• Collected data:
---*---
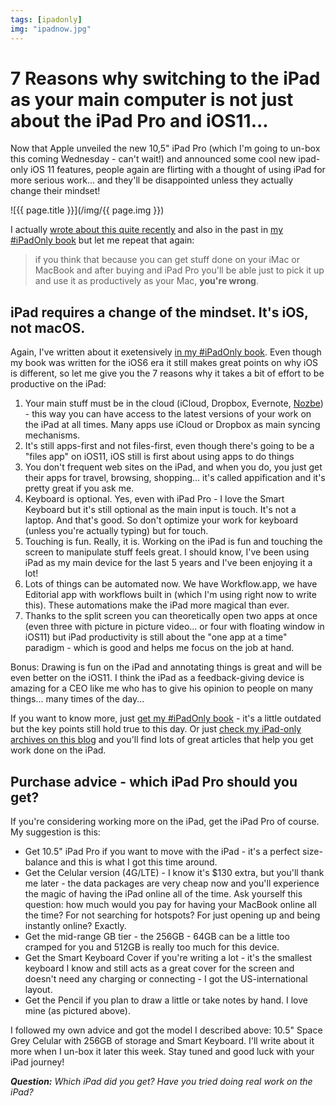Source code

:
 ```yaml
---
tags: [ipadonly]
img: "ipadnow.jpg"
---
```


# 7 Reasons why switching to the iPad as your main computer is not just about the iPad Pro and iOS11...

Now that Apple unveiled the new 10,5" iPad Pro (which I'm going to un-box this coming Wednesday - can't wait!) and announced some cool new ipad-only iOS 11 features, people again are flirting with a thought of using iPad for more serious work... and they'll be disappointed unless they actually change their mindset!

<!--More-->

![{{ page.title }}](/img/{{ page.img }})

I actually [wrote about this quite recently](https://sliwinski.com/tablet-works) and also in the past in [my #iPadOnly book][o] but let me repeat that again:

> if you think that because you can get stuff done on your iMac or MacBook and after buying and iPad Pro you'll be able just to pick it up and use it as productively as your Mac, **you're wrong**.

## iPad requires a change of the mindset. It's iOS, not macOS.

Again, I've written about it exetensively [in my #iPadOnly book][o]. Even though my book was written for the iOS6 era it still makes great points on why iOS is different, so let me give you the 7 reasons why it takes a bit of effort to be productive on the iPad:

1. Your main stuff must be in the cloud (iCloud, Dropbox, Evernote, [Nozbe][n]) - this way you can have access to the latest versions of your work on the iPad at all times. Many apps use iCloud or Dropbox as main syncing mechanisms.
2. It's still apps-first and not files-first, even though there's going to be a "files app" on iOS11, iOS still is first about using apps to do things
3. You don't frequent web sites on the iPad, and when you do, you just get their apps for travel, browsing, shopping... it's called appification and it's pretty great if you ask me.
4. Keyboard is optional. Yes, even with iPad Pro - I love the Smart Keyboard but it's still optional as the main input is touch. It's not a laptop. And that's good. So don't optimize your work for keyboard (unless you're actually typing) but for touch.
5. Touching is fun. Really, it is. Working on the iPad is fun and touching the screen to manipulate stuff feels great. I should know, I've been using iPad as my main device for the last 5 years and I've been enjoying it a lot!
6. Lots of things can be automated now. We have Workflow.app, we have Editorial app with workflows built in (which I'm using right now to write this). These automations make the iPad more magical than ever.
7. Thanks to the split screen you can theoretically open two apps at once (even three with picture in picture video... or four with floating window in iOS11) but iPad productivity is still about the "one app at a time" paradigm - which is good and helps me focus on the job at hand.

Bonus: Drawing is fun on the iPad and annotating things is great and will be even better on the iOS11. I think the iPad as a feedback-giving device is amazing for a CEO like me who has to give his opinion to people on many things... many times of the day...

If you want to know more, just [get my #iPadOnly book][o] - it's a little outdated but the key points still hold true to this day. Or just [check my iPad-only archives on this blog](/ipadonly) and you'll find lots of great articles that help you get work done on the iPad.

## Purchase advice - which iPad Pro should you get?

If you're considering working more on the iPad, get the iPad Pro of course. My suggestion is this:

* Get 10.5" iPad Pro if you want to move with the iPad - it's a perfect size-balance and this is what I got this time around.
* Get the Celular version (4G/LTE) - I know it's $130 extra, but you'll thank me later - the data packages are very cheap now and you'll experience the magic of having the iPad online all of the time. Ask yourself this question: how much would you pay for having your MacBook online all the time? For not searching for hotspots? For just opening up and being instantly online? Exactly.
* Get the mid-range GB tier - the 256GB - 64GB can be a little too cramped for you and 512GB is really too much for this device.
* Get the Smart Keyboard Cover if you're writing a lot - it's the smallest keyboard I know and still acts as a great cover for the screen and doesn't need any charging or connecting - I got the US-international layout.
* Get the Pencil if you plan to draw a little or take notes by hand. I love mine (as pictured above).

I followed my own advice and got the model I described above: 10.5" Space Grey Celular with 256GB of storage and Smart Keyboard. I'll write about it more when I un-box it later this week. Stay tuned and good luck with your iPad journey!

***Question:*** *Which iPad did you get? Have you tried doing real work on the iPad?*

[d]: http://db.tt/kD7Liux
[t]: https://twitter.com/MSliwinski
[p]: /podcast
[n]: https://michael.gratis/nozbe
[r]: https://michael.gratis/radex
[i]: https://michael.gratis/thepodcast
[o]: https://michael.gratis/ipadonly

[pm]: http://productivemag.com/
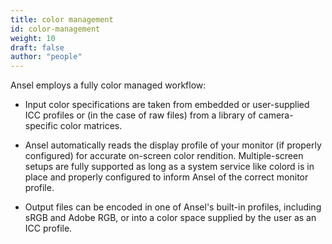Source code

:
 ```yaml
---
title: color management
id: color-management
weight: 10
draft: false
author: "people"
---
```



Ansel employs a fully color managed workflow:

- Input color specifications are taken from embedded or user-supplied ICC profiles or (in the case of raw files) from a library of camera-specific color matrices.

- Ansel automatically reads the display profile of your monitor (if properly configured) for accurate on-screen color rendition. Multiple-screen setups are fully supported as long as a system service like colord is in place and properly configured to inform Ansel of the correct monitor profile.

- Output files can be encoded in one of Ansel's built-in profiles, including sRGB and Adobe RGB, or into a color space supplied by the user as an ICC profile.
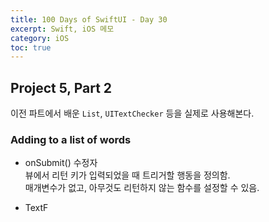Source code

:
 ```yaml
---
title: 100 Days of SwiftUI - Day 30
excerpt: Swift, iOS 메모
category: iOS
toc: true
---
```


## Project 5, Part 2

이전 파트에서 배운 `List`, `UITextChecker` 등을 실제로 사용해본다.

### Adding to a list of words

- onSubmit() 수정자  
뷰에서 리턴 키가 입력되었을 때 트리거할 행동을 정의함.  
매개변수가 없고, 아무것도 리턴하지 않는 함수를 설정할 수 있음.

- TextF

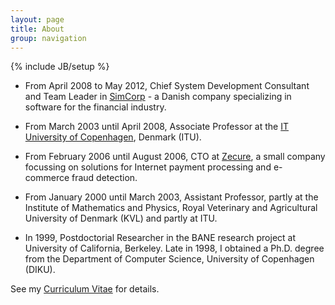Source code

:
 ```yaml
---
layout: page
title: About
group: navigation
---
```

{% include JB/setup %}

* From April 2008 to May 2012, Chief System Development Consultant and
Team Leader in [SimCorp](http://www.simcorp.com) - a Danish company
specializing in software for the financial industry.

* From March 2003 until April 2008, Associate Professor at the [IT
University of Copenhagen](http://www.itu.dk), Denmark (ITU).

* From February 2006 until August 2006, CTO at
[Zecure](http://www.zecure.com), a small company focussing on
solutions for Internet payment processing and e-commerce fraud
detection.

* From January 2000 until March 2003, Assistant Professor, partly at the
Institute of Mathematics and Physics, Royal Veterinary and
Agricultural University of Denmark (KVL) and partly at ITU.

* In 1999, Postdoctorial Researcher in the BANE research project at
University of California, Berkeley. Late in 1998, I obtained a
Ph.D. degree from the Department of Computer Science, University of
Copenhagen (DIKU).

See my [Curriculum Vitae](/cv.html) for details.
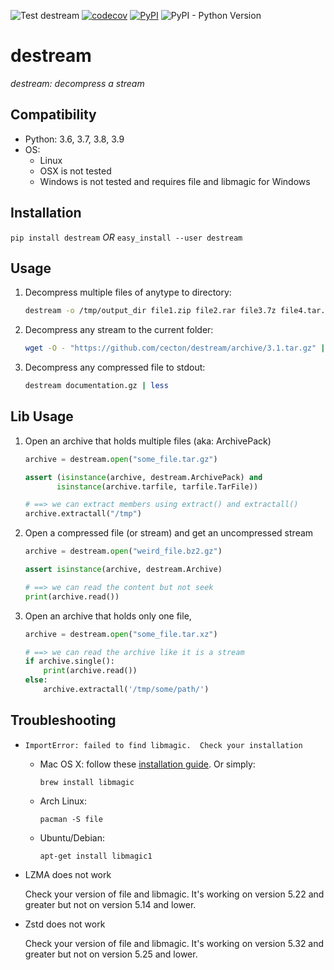 ![Test destream](https://github.com/destream-py/destream/workflows/Test%20destream/badge.svg)
[![codecov](https://codecov.io/gh/cecton/destream/branch/main/graph/badge.svg)](https://codecov.io/gh/cecton/destream)
[![PyPI](https://img.shields.io/pypi/v/destream)](https://pypi.org/project/destream/)
![PyPI - Python Version](https://img.shields.io/pypi/pyversions/destream)

destream
========

_destream: decompress a stream_

Compatibility
-------------

 *  Python: 3.6, 3.7, 3.8, 3.9
 *  OS:
     -  Linux
     -  OSX is not tested
     -  Windows is not tested and requires file and libmagic for Windows

Installation
------------

```pip install destream``` *OR* ```easy_install --user destream```

Usage
-----

1.  Decompress multiple files of anytype to directory:

    ```bash
    destream -o /tmp/output_dir file1.zip file2.rar file3.7z file4.tar.bz2
    ```
2.  Decompress any stream to the current folder:

    ```bash
    wget -O - "https://github.com/cecton/destream/archive/3.1.tar.gz" | destream -o ./
    ```
3.  Decompress any compressed file to stdout:

    ```bash
    destream documentation.gz | less
    ```



Lib Usage
---------

1.  Open an archive that holds multiple files (aka: ArchivePack)
    ```python
    archive = destream.open("some_file.tar.gz")

    assert (isinstance(archive, destream.ArchivePack) and
           isinstance(archive.tarfile, tarfile.TarFile))

    # ==> we can extract members using extract() and extractall()
    archive.extractall("/tmp")
    ```
2.  Open a compressed file (or stream) and get an uncompressed stream
    ```python
    archive = destream.open("weird_file.bz2.gz")

    assert isinstance(archive, destream.Archive)

    # ==> we can read the content but not seek
    print(archive.read())
    ```
3.  Open an archive that holds only one file,
    ```python
    archive = destream.open("some_file.tar.xz")

    # ==> we can read the archive like it is a stream
    if archive.single():
        print(archive.read())
    else:
        archive.extractall('/tmp/some/path/')
    ```

Troubleshooting
---------------

*   ```ImportError: failed to find libmagic.  Check your installation```

    *   Mac OS X: follow these
        [installation guide](http://www.brambraakman.com/blog/comments/installing_libmagic_in_mac_os_x_for_python-magic/). Or simply:

        ```
        brew install libmagic
        ```

    *   Arch Linux:

        ```
        pacman -S file
        ```
    *   Ubuntu/Debian:

        ```
        apt-get install libmagic1
        ```

*   LZMA does not work

    Check your version of file and libmagic. It's working on version 5.22 and
    greater but not on version 5.14 and lower.

*   Zstd does not work

    Check your version of file and libmagic. It's working on version 5.32 and
    greater but not on version 5.25 and lower.
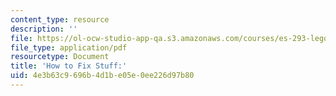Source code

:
 ```yaml
---
content_type: resource
description: ''
file: https://ol-ocw-studio-app-qa.s3.amazonaws.com/courses/es-293-lego-robotics-spring-2007/4e3b63c9696b4d1be05e0ee226d97b80_MITS_293S07_how_to_fix.pdf
file_type: application/pdf
resourcetype: Document
title: 'How to Fix Stuff:'
uid: 4e3b63c9-696b-4d1b-e05e-0ee226d97b80
---
```

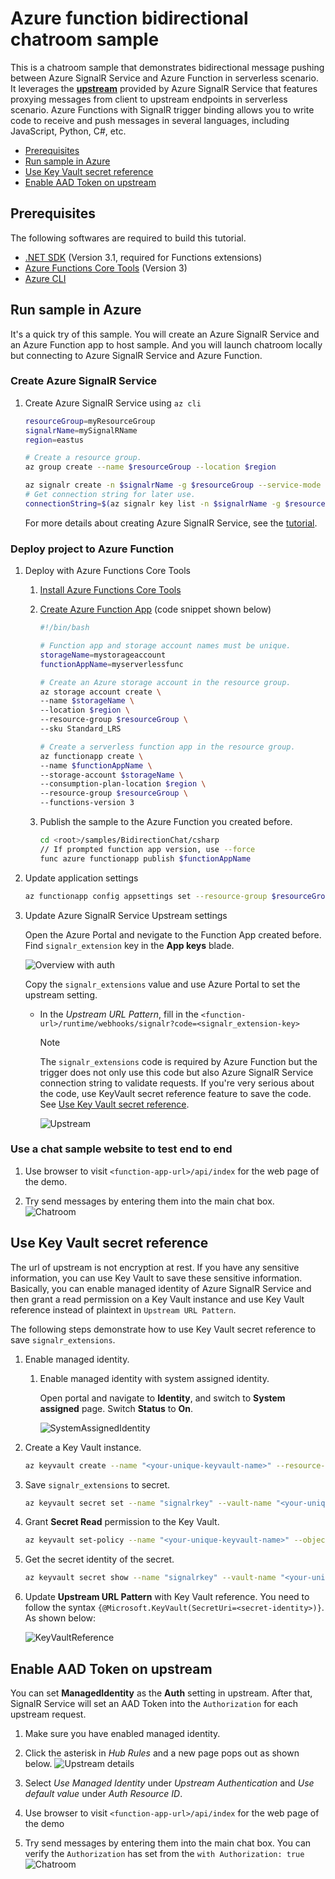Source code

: # Azure function bidirectional chatroom sample

This is a chatroom sample that demonstrates bidirectional message pushing between Azure SignalR Service and Azure Function in serverless scenario. It leverages the [**upstream**](https://docs.microsoft.com/azure/azure-signalr/concept-upstream) provided by Azure SignalR Service that features proxying messages from client to upstream endpoints in serverless scenario. Azure Functions with SignalR trigger binding allows you to write code to receive and push messages in several languages, including JavaScript, Python, C#, etc.

- [Prerequisites](#prerequisites)
- [Run sample in Azure](#run-sample-in-azure)
- [Use Key Vault secret reference](#use-key-vault-secret-reference)
- [Enable AAD Token on upstream](#enable-aad-token-on-upstream)

<a name="prerequisites"></a>

## Prerequisites

The following softwares are required to build this tutorial.
* [.NET SDK](https://dotnet.microsoft.com/download) (Version 3.1, required for Functions extensions)
* [Azure Functions Core Tools](https://docs.microsoft.com/en-us/azure/azure-functions/functions-run-local?tabs=windows%2Ccsharp%2Cbash#install-the-azure-functions-core-tools) (Version 3)
* [Azure CLI](https://docs.microsoft.com/en-us/cli/azure/install-azure-cli?view=azure-cli-latest)

<a name="run-sample-in-azure"></a>

## Run sample in Azure

It's a quick try of this sample. You will create an Azure SignalR Service and an Azure Function app to host sample. And you will launch chatroom locally but connecting to Azure SignalR Service and Azure Function.

### Create Azure SignalR Service

1. Create Azure SignalR Service using `az cli`

    ```bash
    resourceGroup=myResourceGroup
    signalrName=mySignalRName
    region=eastus
    
    # Create a resource group.
    az group create --name $resourceGroup --location $region

    az signalr create -n $signalrName -g $resourceGroup --service-mode Serverless --sku Standard_S1
    # Get connection string for later use.
    connectionString=$(az signalr key list -n $signalrName -g $resourceGroup --query primaryConnectionString -o tsv)
    ```

    For more details about creating Azure SignalR Service, see the [tutorial](https://docs.microsoft.com/en-us/azure/azure-signalr/signalr-quickstart-azure-functions-javascript#create-an-azure-signalr-service-instance).

### Deploy project to Azure Function

1. Deploy with Azure Functions Core Tools
    1. [Install Azure Functions Core Tools](https://docs.microsoft.com/en-us/azure/azure-functions/functions-run-local?tabs=windows%2Ccsharp%2Cbash#install-the-azure-functions-core-tools)
    2. [Create Azure Function App](https://docs.microsoft.com/en-us/azure/azure-functions/scripts/functions-cli-create-serverless#sample-script) (code snippet shown below)

        ```bash
        #!/bin/bash

        # Function app and storage account names must be unique.
        storageName=mystorageaccount
        functionAppName=myserverlessfunc

        # Create an Azure storage account in the resource group.
        az storage account create \
        --name $storageName \
        --location $region \
        --resource-group $resourceGroup \
        --sku Standard_LRS

        # Create a serverless function app in the resource group.
        az functionapp create \
        --name $functionAppName \
        --storage-account $storageName \
        --consumption-plan-location $region \
        --resource-group $resourceGroup \
        --functions-version 3
        ```

    3. Publish the sample to the Azure Function you created before.

        ```bash
        cd <root>/samples/BidirectionChat/csharp
        // If prompted function app version, use --force
        func azure functionapp publish $functionAppName
        ```

2. Update application settings

    ```bash
    az functionapp config appsettings set --resource-group $resourceGroup --name $functionAppName --setting AzureSignalRConnectionString=$connectionString
    ```

3. Update Azure SignalR Service Upstream settings

    Open the Azure Portal and nevigate to the Function App created before. Find `signalr_extension` key in the **App keys** blade.

    ![Overview with auth](getkeys.png)

    Copy the `signalr_extensions` value and use Azure Portal to set the upstream setting.
    - In the *Upstream URL Pattern*, fill in the `<function-url>/runtime/webhooks/signalr?code=<signalr_extension-key>`
        > [!NOTE]
        > The `signalr_extensions` code is required by Azure Function but the trigger does not only use this code but also Azure SignalR Service connection string to validate requests. If you're very serious about the code, use KeyVault secret reference feature to save the code. See [Use Key Vault secret reference](#use-keyvault-secret-reference).

        ![Upstream](upstream-portal.png)

### Use a chat sample website to test end to end

1. Use browser to visit `<function-app-url>/api/index` for the web page of the demo.

2. Try send messages by entering them into the main chat box.
    ![Chatroom](chatroom-noauth.png)

## Use Key Vault secret reference

The url of upstream is not encryption at rest. If you have any sensitive information, you can use Key Vault to save these sensitive information. Basically, you can enable managed identity of Azure SignalR Service and then grant a read permission on a Key Vault instance and use Key Vault reference instead of plaintext in `Upstream URL Pattern`.

The following steps demonstrate how to use Key Vault secret reference to save `signalr_extensions`.

1. Enable managed identity.

    1. Enable managed identity with system assigned identity.

        Open portal and navigate to **Identity**, and switch to **System assigned** page. Switch **Status** to **On**.

        ![SystemAssignedIdentity](system-assigned-identity.png)

2. Create a Key Vault instance.

    ```bash
    az keyvault create --name "<your-unique-keyvault-name>" --resource-group "myResourceGroup" --location "EastUS"
    ```

3. Save `signalr_extensions` to secret.

    ```bash
    az keyvault secret set --name "signalrkey" --vault-name "<your-unique-keyvault-name>" --value "<signalr_extension_code_copied_from_azure_function>"
    ```

4. Grant **Secret Read** permission to the Key Vault.

    ```bash
    az keyvault set-policy --name "<your-unique-keyvault-name>" --object-id "<object-id-shown-in-system-assigned-identity>" --secret-permissions get
    ```

5. Get the secret identity of the secret.

    ```bash
    az keyvault secret show --name "signalrkey" --vault-name "<your-unique-keyvault-name>" --query id -o tsv
    ```

6. Update **Upstream URL Pattern** with Key Vault reference. You need to follow the syntax `{@Microsoft.KeyVault(SecretUri=<secret-identity>)}`. As shown below:

    ![KeyVaultReference](key-vault-reference.png)

## Enable AAD Token on upstream

You can set **ManagedIdentity** as the **Auth** setting in upstream. After that, SignalR Service will set an AAD Token into the `Authorization` for each upstream request.

1. Make sure you have enabled managed identity.

2. Click the asterisk in *Hub Rules* and a new page pops out as shown below.
    ![Upstream details](upstream-details-portal.png)

3. Select *Use Managed Identity* under *Upstream Authentication* and *Use default value* under *Auth Resource ID*.

4. Use browser to visit `<function-app-url>/api/index` for the web page of the demo

5. Try send messages by entering them into the main chat box. You can verify the `Authorization` has set from the `with Authorization: true`
    ![Chatroom](chatroom.png)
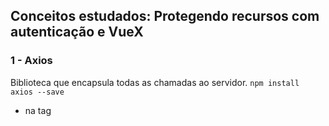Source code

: ## Conceitos estudados: Protegendo recursos com autenticação e VueX
 
### 1 - Axios
 Biblioteca que encapsula todas as chamadas ao servidor. 
 ```npm install axios --save```
* na tag <script> fazer o import da biblioteca: import axios from axios;




**Anotações feitas durante o Curso de Vue.js: Protegendo recursos com autenticação e VueX**
Trilha Avance em front-end - Vue da Alura.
---*---
• WORK INSTRUCTION:
Within the data above, find the lines that contain the word "mindset" and copy each of them.

• ANSWER:
Now that Apple unveiled the new 10,5" iPad Pro (which I'm going to un-box this coming Wednesday - can't wait!) and announced some cool new ipad-only iOS 11 features, people again are flirting with a thought of using iPad for more serious work... and they'll be disappointed unless they actually change their mindset!
## iPad requires a change of the mindset. It's iOS, not macOS.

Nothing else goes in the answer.